Directions: Copy exactly the last part of the entries, starting from the line with "temperature if AC unit supports it." and including the final line.

[Data extracted from a collection]
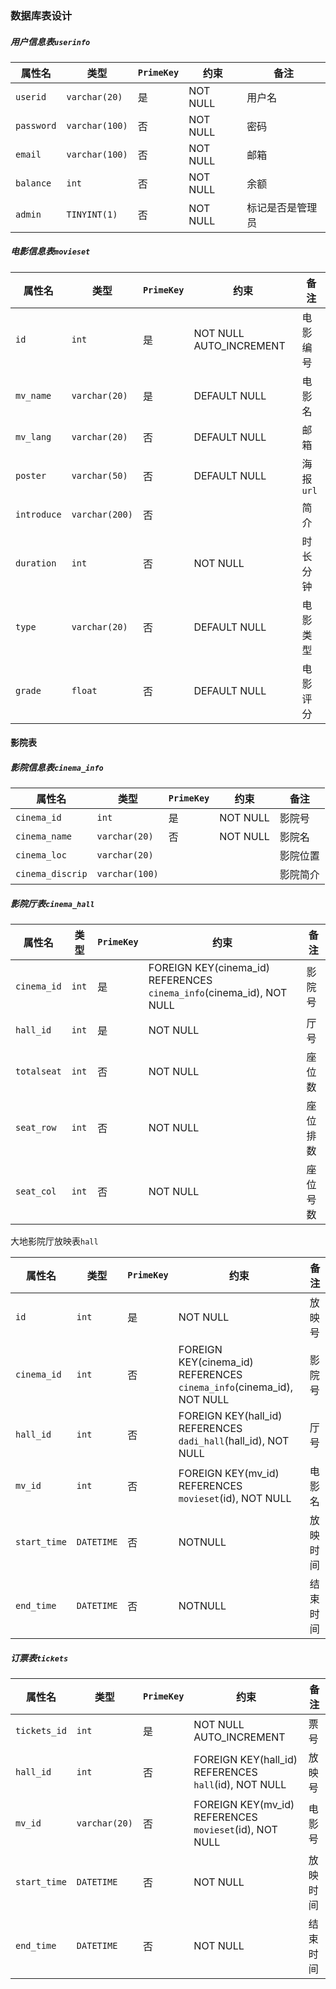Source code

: ### 数据库表设计

##### 用户信息表`userinfo`

| 属性名     | 类型           | `PrimeKey` | 约束       | 备注             |
| ---------- | -------------- | ---------- | ---------- | ---------------- |
| `userid`   | `varchar(20)`  | 是         | NOT NULL   | 用户名           |
| `password` | `varchar(100)` | 否         | NOT NULL   | 密码             |
| `email`    | `varchar(100)` | 否         | NOT NULL   | 邮箱             |
| `balance`  | `int`          | 否         | NOT NULL   | 余额             |
| `admin`    | `TINYINT(1)`       | 否         | NOT NULL | 标记是否是管理员 |

##### 电影信息表`movieset`

| 属性名      | 类型           | `PrimeKey` | 约束                    | 备注      |
| ----------- | -------------- | ---------- | ----------------------- | --------- |
| `id`        | `int`          | 是         | NOT NULL AUTO_INCREMENT | 电影编号  |
| `mv_name`   | `varchar(20)`  | 是         | DEFAULT NULL            | 电影名    |
| `mv_lang`   | `varchar(20)`  | 否         | DEFAULT NULL            | 邮箱      |
| `poster`    | `varchar(50)`  | 否         | DEFAULT NULL            | 海报`url` |
| `introduce` | `varchar(200)` | 否         |                         | 简介      |
| `duration`  | `int`          | 否         | NOT NULL                | 时长分钟  |
| `type`      | `varchar(20)`  | 否         | DEFAULT NULL            | 电影类型  |
| `grade`     | `float`        | 否         | DEFAULT NULL            | 电影评分  |

#### 影院表

##### 影院信息表`cinema_info`

| 属性名           | 类型           | `PrimeKey` | 约束     | 备注     |
| ---------------- | -------------- | ---------- | -------- | -------- |
| `cinema_id`      | `int`          | 是         | NOT NULL | 影院号   |
| `cinema_name`    | `varchar(20)`  | 否         | NOT NULL | 影院名   |
| `cinema_loc`     | `varchar(20)`  |            |          | 影院位置 |
| `cinema_discrip` | `varchar(100)` |            |          | 影院简介 |

##### 影院厅表`cinema_hall`

| 属性名      | 类型  | `PrimeKey` | 约束                                                         | 备注     |
| ----------- | ----- | ---------- | ------------------------------------------------------------ | -------- |
| `cinema_id` | `int` | 是         | FOREIGN KEY(cinema_id) REFERENCES `cinema_info`(cinema_id), NOT NULL | 影院号   |
| `hall_id`   | `int` | 是         | NOT NULL                                                     | 厅号     |
| `totalseat` | `int` | 否         | NOT NULL                                                     | 座位数   |
| `seat_row`  | `int` | 否         | NOT NULL                                                     | 座位排数 |
| `seat_col`  | `int` | 否         | NOT NULL                                                     | 座位号数 |

大地影院厅放映表`hall`

| 属性名       | 类型       | `PrimeKey` | 约束                                                         | 备注     |
| ------------ | ---------- | ---------- | ------------------------------------------------------------ | -------- |
| `id`         | `int`      | 是         | NOT NULL                                                     | 放映号   |
| `cinema_id`  | `int`      | 否         | FOREIGN KEY(cinema_id) REFERENCES `cinema_info`(cinema_id), NOT NULL | 影院号   |
| `hall_id`    | `int`      | 否         | FOREIGN KEY(hall_id) REFERENCES `dadi_hall`(hall_id), NOT NULL | 厅号     |
| `mv_id`      | `int`      | 否         | FOREIGN KEY(mv_id) REFERENCES `movieset`(id), NOT NULL       | 电影名   |
| `start_time` | `DATETIME` | 否         | NOTNULL                                                      | 放映时间 |
| `end_time`   | `DATETIME` | 否         | NOTNULL                                                      | 结束时间 |


##### 订票表`tickets`

| 属性名       | 类型          | `PrimeKey` | 约束                                                   | 备注     |
| ------------ | ------------- | ---------- | ------------------------------------------------------ | -------- |
| `tickets_id` | `int`         | 是         | NOT NULL AUTO_INCREMENT                                | 票号     |
| `hall_id`    | `int`         | 否         | FOREIGN KEY(hall_id) REFERENCES `hall`(id), NOT NULL   | 放映号   |
| `mv_id`      | `varchar(20)` | 否         | FOREIGN KEY(mv_id) REFERENCES `movieset`(id), NOT NULL | 电影号   |
| `start_time` | `DATETIME`    | 否         | NOT NULL                                               | 放映时间 |
| `end_time`   | `DATETIME`    | 否         | NOT NULL                                               | 结束时间 |

##### 
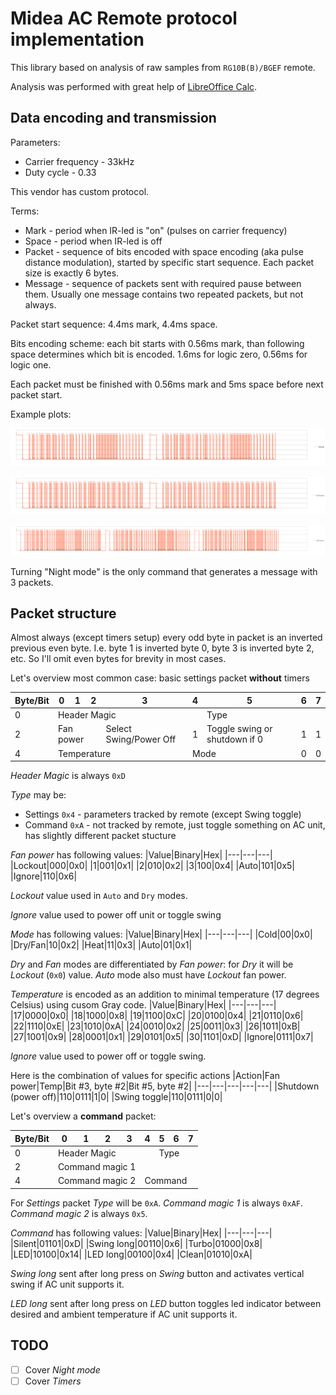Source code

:# Midea AC Remote protocol implementation

This library based on analysis of raw samples from `RG10B(B)/BGEF` remote.

Analysis was performed with great help of [LibreOffice Calc](https://www.libreoffice.org/discover/calc/).

## Data encoding and transmission

Parameters:
* Carrier frequency - 33kHz
* Duty cycle - 0.33

This vendor has custom protocol.

Terms:
* Mark - period when IR-led is "on" (pulses on carrier frequency)
* Space - period when IR-led is off
* Packet - sequence of bits encoded with space encoding (aka pulse distance modulation), started by specific start sequence. Each packet size is exactly 6 bytes.
* Message - sequence of packets sent with required pause between them. Usually one message contains two repeated packets, but not always.

Packet start sequence: 4.4ms mark, 4.4ms space.

Bits encoding scheme: each bit starts with 0.56ms mark, than following space determines which bit is encoded. 1.6ms for logic zero, 0.56ms for logic one.

Each packet must be finished with 0.56ms mark and 5ms space before next packet start.

Example plots:

![Temp 30](./img/temp30.png)

![LED](./img/led.png)

![Night Mode On](./img/night_on.png)

Turning "Night mode" is the only command that generates a message with 3 packets.

## Packet structure

Almost always (except timers setup) every odd byte in packet is an inverted previous even byte. I.e. byte 1 is inverted byte 0, byte 3 is inverted byte 2, etc. So I'll omit even bytes for brevity in most cases.

Let's overview most common case: basic settings packet __without__ timers
<table>
<thead>
    <tr>
        <th>Byte/Bit</th>
        <th>0</th>
        <th>1</th>
        <th>2</th>
        <th>3</th>
        <th>4</th>
        <th>5</th>
        <th>6</th>
        <th>7</th>
    </tr>
</thead>
<tbody>
    <tr>
        <td>0</td>
        <td colspan=5>Header Magic</td>
        <td colspan=3>Type</td>
    </tr>
    <tr>
        <td>2</td>
        <td colspan=3>Fan power</td>
        <td>Select Swing/Power Off</td>
        <td>1</td>
        <td>Toggle swing or shutdown if 0</td>
        <td>1</td>
        <td>1</td>
    </tr>
    <tr>
        <td>4</td>
        <td colspan=4>Temperature</td>
        <td colspan=2>Mode</td>
        <td>0</td>
        <td>0</td>
    </tr>
</tbody>
</table>

_Header Magic_ is always `0xD`

_Type_ may be:
* Settings `0x4` - parameters tracked by remote (except Swing toggle)
* Command `0xA` - not tracked by remote, just toggle something on AC unit, has slightly different packet stucture

_Fan power_ has following values:
|Value|Binary|Hex|
|---|---|---|
|Lockout|000|0x0|
|1|001|0x1|
|2|010|0x2|
|3|100|0x4|
|Auto|101|0x5|
|Ignore|110|0x6|

_Lockout_ value used in `Auto` and `Dry` modes.

_Ignore_ value used to power off unit or toggle swing

_Mode_ has following values:
|Value|Binary|Hex|
|---|---|---|
|Cold|00|0x0|
|Dry/Fan|10|0x2|
|Heat|11|0x3|
|Auto|01|0x1|

_Dry_ and _Fan_ modes are differentiated by _Fan power_: for _Dry_ it will be _Lockout_ (`0x0`) value. _Auto_ mode also must have _Lockout_ fan power.

_Temperature_ is encoded as an addition to minimal temperature (17 degrees Celsius) using cusom Gray code.
|Value|Binary|Hex|
|---|---|---|
|17|0000|0x0|
|18|1000|0x8|
|19|1100|0xC|
|20|0100|0x4|
|21|0110|0x6|
|22|1110|0xE|
|23|1010|0xA|
|24|0010|0x2|
|25|0011|0x3|
|26|1011|0xB|
|27|1001|0x9|
|28|0001|0x1|
|29|0101|0x5|
|30|1101|0xD|
|Ignore|0111|0x7|

_Ignore_ value used to power off or toggle swing.

Here is the combination of values for specific actions
|Action|Fan power|Temp|Bit #3, byte #2|Bit #5, byte #2|
|---|---|---|---|---|
|Shutdown (power off)|110|0111|1|0|
|Swing toggle|110|0111|0|0|

Let's overview a __command__ packet:
<table>
<thead>
    <tr>
        <th>Byte/Bit</th>
        <th>0</th>
        <th>1</th>
        <th>2</th>
        <th>3</th>
        <th>4</th>
        <th>5</th>
        <th>6</th>
        <th>7</th>
    </tr>
</thead>
<tbody>
    <tr>
        <td>0</td>
        <td colspan=5>Header Magic</td>
        <td colspan=3>Type</td>
    </tr>
    <tr>
        <td>2</td>
        <td colspan=8>Command magic 1</td>
    </tr>
    <tr>
        <td>4</td>
        <td colspan=4>Command magic 2</td>
        <td colspan=5>Command</td>
    </tr>
</tbody>
</table>

For _Settings_ packet _Type_ will be `0xA`. _Command magic 1_ is always `0xAF`. _Command magic 2_ is always `0x5`.

_Command_ has following values:
|Value|Binary|Hex|
|---|---|---|
|Silent|01101|0xD|
|Swing long|00110|0x6|
|Turbo|01000|0x8|
|LED|10100|0x14|
|LED long|00100|0x4|
|Clean|01010|0xA|

_Swing long_ sent after long press on _Swing_ button and activates vertical swing if AC unit supports it.

_LED long_ sent after long press on _LED_ button toggles led indicator between desired and ambient temperature if AC unit supports it.

## TODO

- [ ] Cover _Night mode_
- [ ] Cover _Timers_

Exercise response:
_LED long_ sent after long press on _LED_ button toggles led indicator between desired and ambient temperature if AC unit supports it.

## TODO

- [ ] Cover _Night mode_
- [ ] Cover _Timers_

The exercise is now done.